**Task requirements**
The number needed is how many lines in these entries contain "proceso"; give it alone.

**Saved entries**

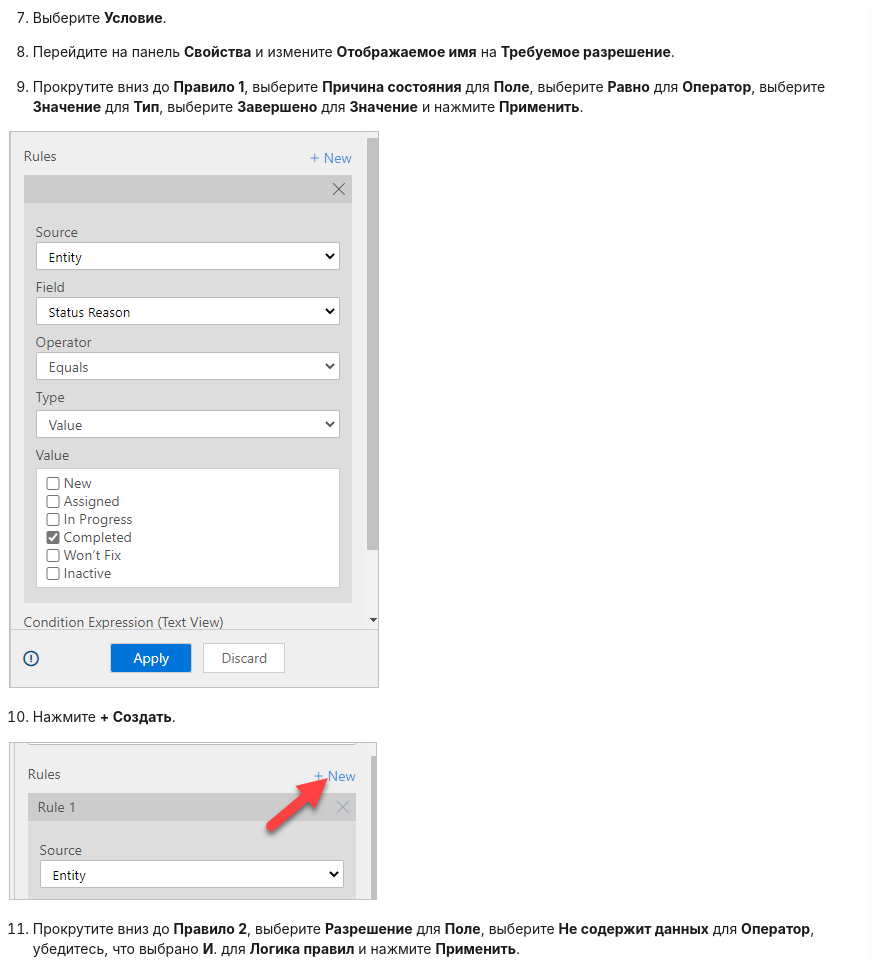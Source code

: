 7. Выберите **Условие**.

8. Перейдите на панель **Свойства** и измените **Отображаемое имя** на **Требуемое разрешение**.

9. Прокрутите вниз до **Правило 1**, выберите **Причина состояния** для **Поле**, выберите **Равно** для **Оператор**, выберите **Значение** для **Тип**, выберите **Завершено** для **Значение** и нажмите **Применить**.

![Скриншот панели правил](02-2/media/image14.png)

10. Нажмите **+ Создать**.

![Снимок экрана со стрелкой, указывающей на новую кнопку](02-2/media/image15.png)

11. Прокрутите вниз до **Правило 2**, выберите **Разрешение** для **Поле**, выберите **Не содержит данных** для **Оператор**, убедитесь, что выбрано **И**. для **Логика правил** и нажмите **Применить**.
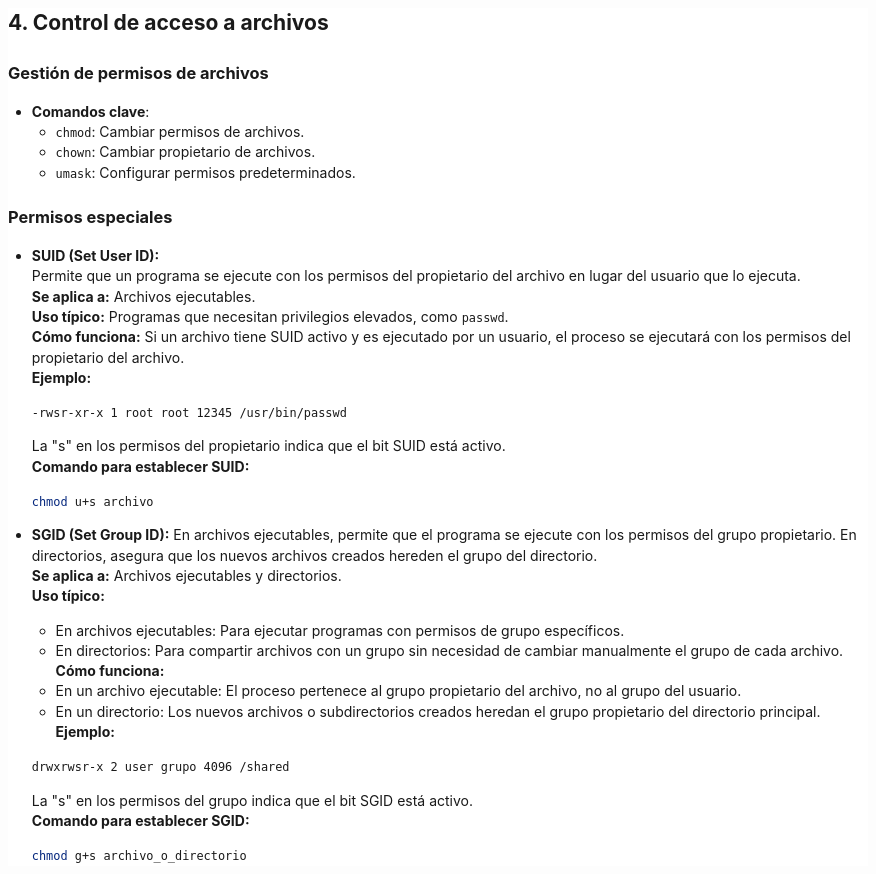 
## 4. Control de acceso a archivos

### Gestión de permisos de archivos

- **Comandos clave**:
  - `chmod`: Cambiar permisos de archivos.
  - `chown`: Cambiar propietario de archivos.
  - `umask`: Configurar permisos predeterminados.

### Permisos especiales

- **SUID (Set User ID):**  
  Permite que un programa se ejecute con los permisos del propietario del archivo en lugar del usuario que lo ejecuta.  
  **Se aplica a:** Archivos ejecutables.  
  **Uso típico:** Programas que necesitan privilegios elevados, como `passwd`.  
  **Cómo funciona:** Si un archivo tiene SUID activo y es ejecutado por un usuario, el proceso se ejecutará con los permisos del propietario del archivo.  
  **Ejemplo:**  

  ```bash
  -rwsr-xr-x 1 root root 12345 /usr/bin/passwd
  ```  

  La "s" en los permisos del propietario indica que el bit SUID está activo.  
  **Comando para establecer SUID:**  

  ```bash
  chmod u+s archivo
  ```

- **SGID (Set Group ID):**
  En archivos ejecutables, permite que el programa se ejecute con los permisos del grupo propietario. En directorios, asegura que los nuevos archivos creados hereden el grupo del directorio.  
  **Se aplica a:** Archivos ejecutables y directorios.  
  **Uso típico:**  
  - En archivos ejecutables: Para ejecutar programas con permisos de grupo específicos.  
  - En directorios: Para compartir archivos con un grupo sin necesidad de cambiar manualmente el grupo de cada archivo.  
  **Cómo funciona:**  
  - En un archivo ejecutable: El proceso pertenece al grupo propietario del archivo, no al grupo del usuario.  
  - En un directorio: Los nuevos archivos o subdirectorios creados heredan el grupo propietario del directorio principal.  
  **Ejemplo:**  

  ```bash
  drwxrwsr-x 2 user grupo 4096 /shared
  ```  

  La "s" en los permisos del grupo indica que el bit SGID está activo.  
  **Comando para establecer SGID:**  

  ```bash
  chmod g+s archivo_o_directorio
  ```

**Written reply**
2